Mothers' and Daughters' Club House

Mothers and Daughters Club House

Site: N09-6
Municipality: Plainfield, NH
Location: Route 12A
Site Type: Grange/Masonic/etc
UTMs: (Zone 18) E: 713698. N: 4823535.

 

National Register Nomination Information:

DESCRIPTION:

The Mothers' and Daughters' Club House is a building designed by the famed New York architect Charles A. Platt in 1901. This building was planned and designed to meet the specific needs of the, then newly formed, Mothers' and Daughters' Club of Plainfield, N.H. The Club needed space for its rug industry as well as a meeting place.

The Club House is a one-story, 5 x 1 bay, white clapboarded structure, 45' x 26' with a pyramidal hipped roof. The interior consists of one large meeting-work room with large windows on the north and south sides. A large fireplace is at the east end of the room. Attached to the east end of the building is a small kitchen, a utility-storage room and privy. A 15' x 15' woodshed is attached to the main building on the east end. The Mothers' and Daughters' Club House has not been altered appreciably since it was built. A trellised front porch was added soon after it was built. In recent years, a gas heating system was installed to replace wood heat. A hand pump and well, used for many years, was replaced by town water in 1971. Painting and papering have been done at infrequent intervals. A polished hardwood floor has been maintained.
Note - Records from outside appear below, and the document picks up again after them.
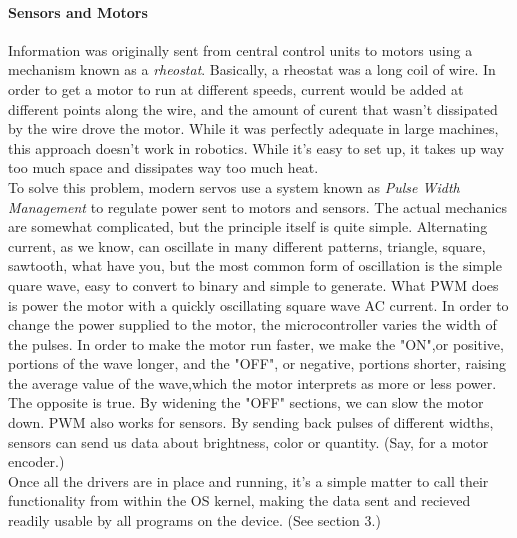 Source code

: \documentclass[english]{article}
\begin{document}
\paragraph{Sensors and Motors}
Information was originally sent from central control units to motors using a mechanism known as a {\it rheostat}. Basically, a rheostat was a long coil of wire. In order to get a motor to run at different speeds, current would be added at different points along the wire, and the amount of curent that wasn't dissipated by the wire drove the motor. While it was perfectly adequate in large machines, this approach doesn't work in robotics. While it's easy to set up, it takes up way too much space and dissipates way too much heat. 
\break
\\To solve this problem, modern servos use a system known as {\it Pulse Width Management} to regulate power sent to motors and sensors. The actual mechanics are somewhat complicated, but the principle itself is quite simple. Alternating current, as we know, can oscillate in many different patterns, triangle, square, sawtooth, what have you, but the most common form of oscillation is the simple quare wave, easy to convert to binary and simple to generate. What PWM does is power the motor with a quickly oscillating square wave AC current. In order to change the power supplied to the motor, the microcontroller varies the width of the pulses. In order to make the motor run faster, we make the "ON",or positive, portions of the wave longer, and the "OFF", or negative, portions shorter, raising the average value of the wave,which the motor interprets as more or less power. The opposite is true. By widening the "OFF" sections, we can slow the motor down. PWM also works for sensors. By sending back pulses of different widths, sensors can send us data about brightness, color or quantity. (Say, for a motor encoder.)
\break
\\Once all the drivers are in place and running, it's a simple matter to call their functionality from within the OS kernel, making the data sent and recieved readily usable by all programs on the device. (See section 3.)
\end{document}
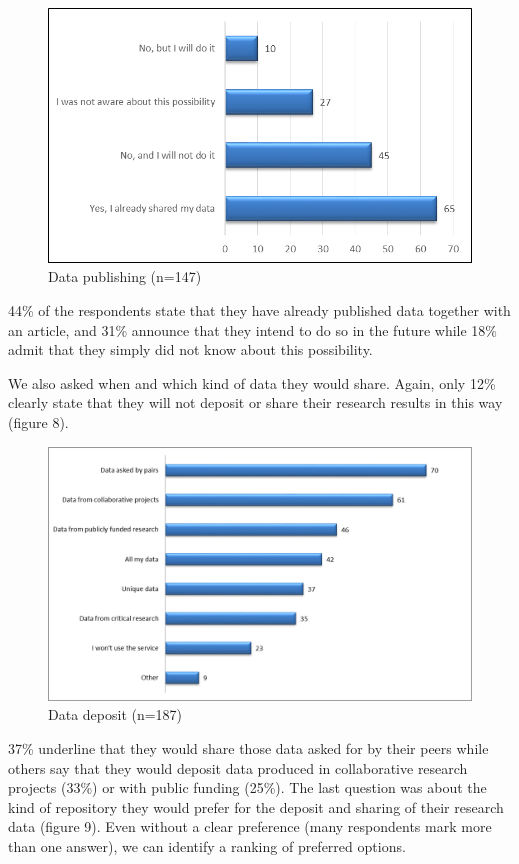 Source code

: \documentclass[a4paper,
fontsize=11pt,
oneside,
numbers=noperiodatend,
parskip=half-,
bibliography=totoc,
final
]{scrartcl}
\begin{document}
\begin{figure}[htbp]
\centering
\includegraphics{figures/media/image7.png}
\caption{Data publishing (n=147)}
\end{figure}

44\% of the respondents state that they have already published data
together with an article, and 31\% announce that they intend to do so in
the future while 18\% admit that they simply did not know about this
possibility.

We also asked when and which kind of data they would share. Again, only
12\% clearly state that they will not deposit or share their research
results in this way (figure 8).

\begin{figure}[htbp]
\centering
\includegraphics{figures/media/image8.png}
\caption{Data deposit (n=187)}
\end{figure}

37\% underline that they would share those data asked for by their peers
while others say that they would deposit data produced in collaborative
research projects (33\%) or with public funding (25\%). The last
question was about the kind of repository they would prefer for the
deposit and sharing of their research data (figure 9). Even without a
clear preference (many respondents mark more than one answer), we can
identify a ranking of preferred options.
\end{document}
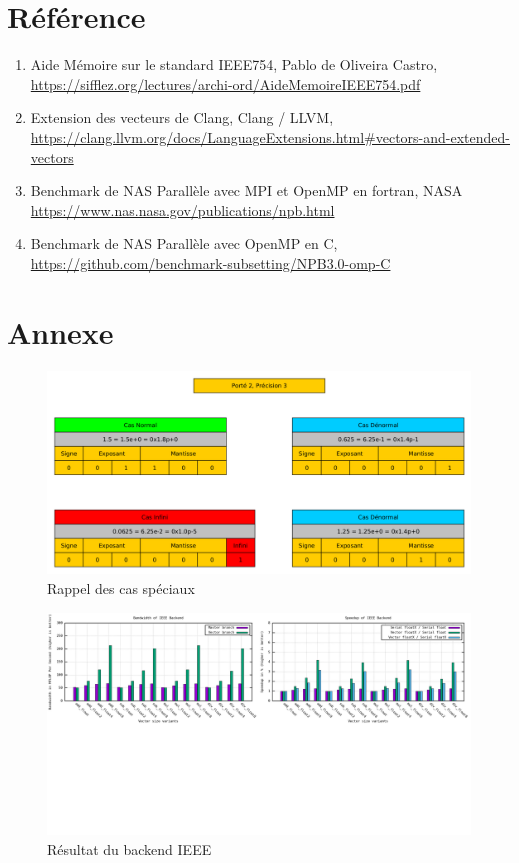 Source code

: \documentclass[12pt, letterpaper]{article}
\begin{document}
\section{Référence}
\label{sec:org4285de9}

\begin{enumerate}
\item \label{org6ad9228} Aide Mémoire sur le standard IEEE754, Pablo de Oliveira Castro,
\url{https://sifflez.org/lectures/archi-ord/AideMemoireIEEE754.pdf}
\item \label{org1ac5fef} Extension des vecteurs de Clang, Clang / LLVM,
\url{https://clang.llvm.org/docs/LanguageExtensions.html\#vectors-and-extended-vectors}
\item Benchmark de NAS Parallèle avec MPI et OpenMP en fortran, NASA
\url{https://www.nas.nasa.gov/publications/npb.html}
\item Benchmark de NAS Parallèle avec OpenMP en C,
\url{https://github.com/benchmark-subsetting/NPB3.0-omp-C}
\end{enumerate}

\section{Annexe}
\label{sec:orgcc7abc5}

\label{org9d96a0f}
\begin{figure}[htbp]
\centering
\includegraphics[width=450px]{../ressources/special_case.png}
\caption{\label{fig:orga7efb98}Rappel des cas spéciaux}
\end{figure}

\label{org0ee5c8f}
\begin{figure}[htbp]
\centering
\includegraphics[width=450px]{../ressources/vm_ieee.png}
\caption{\label{fig:orgb6e8b46}Résultat du backend IEEE}
\end{figure}
\end{document}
The Club House as designed by the noted architect, Charles A. Platt, exemplifies a simple structure, erected for specific use. The pleasant meeting room is dominated by a large fireplace, flanked by balanced doors leading to the accessory rooms. Large windows, in symmetrical arrangement along the north and south walls, fill the room with light. The high ceiling is simplicity itself; the gently rounded four corners being the only hint of special design. Some of the paintings and etchings, which have been there since the beginning, still adorn the walls.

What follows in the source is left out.